*EXERCISE PROMPT*
Write out the entire listing below exactly, with the pictures left out.
──────── RECORDS SHOWN
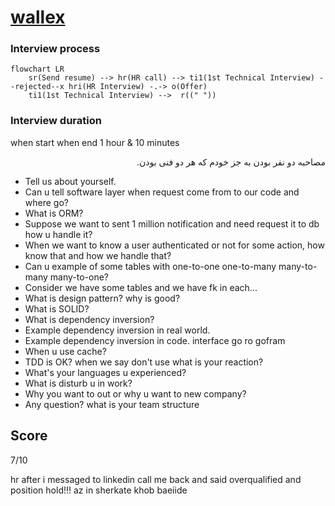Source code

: # [wallex](https://wallex.ir)

### Interview process
```mermaid
flowchart LR
    sr(Send resume) --> hr(HR call) --> ti1(1st Technical Interview) --rejected--x hri(HR Interview) -.-> o(Offer)
    ti1(1st Technical Interview) -->  r((" "))
```
### Interview duration
when start when end
1 hour & 10 minutes

<p dir = "rtl">مصاحبه دو نفر بودن به جز خودم که هر دو فنی بودن.</p>

- Tell us about yourself.
- Can u tell software layer when request come from to our code and where go?
- What is ORM?
- Suppose we want to sent 1 million notification and need request it to db how u handle it?
- When we want to know a user authenticated or not for some action, how know that and how we handle that?
- Can u example of some tables with one-to-one one-to-many many-to-many many-to-one?
- Consider we have some tables and we have fk in each...
- What is design pattern? why is good?
- What is SOLID?
- What is dependency inversion?
- Example dependency inversion in real world.
- Example dependency inversion in code. interface go ro gofram
- When u use cache?
- TDD is OK? when we say don't use what is your reaction?
- What's your languages u experienced?
- What is disturb u in work?
- Why you want to out or why u want to new company?
- Any question? what is your team structure

## Score
7/10

hr after i messaged to linkedin call me back and said overqualified and position hold!!!
az in sherkate khob baeiide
────────────────
*EXERCISE RESULT*
Source code

: # [wallex](https://wallex.ir)

### Interview process
```mermaid
flowchart LR
    sr(Send resume) --> hr(HR call) --> ti1(1st Technical Interview) --rejected--x hri(HR Interview) -.-> o(Offer)
    ti1(1st Technical Interview) -->  r((" "))
```
### Interview duration
when start when end
1 hour & 10 minutes

<p dir = "rtl">مصاحبه دو نفر بودن به جز خودم که هر دو فنی بودن.</p>

- Tell us about yourself.
- Can u tell software layer when request come from to our code and where go?
- What is ORM?
- Suppose we want to sent 1 million notification and need request it to db how u handle it?
- When we want to know a user authenticated or not for some action, how know that and how we handle that?
- Can u example of some tables with one-to-one one-to-many many-to-many many-to-one?
- Consider we have some tables and we have fk in each...
- What is design pattern? why is good?
- What is SOLID?
- What is dependency inversion?
- Example dependency inversion in real world.
- Example dependency inversion in code. interface go ro gofram
- When u use cache?
- TDD is OK? when we say don't use what is your reaction?
- What's your languages u experienced?
- What is disturb u in work?
- Why you want to out or why u want to new company?
- Any question? what is your team structure

## Score
7/10

hr after i messaged to linkedin call me back and said overqualified and position hold!!!
az in sherkate khob baeiide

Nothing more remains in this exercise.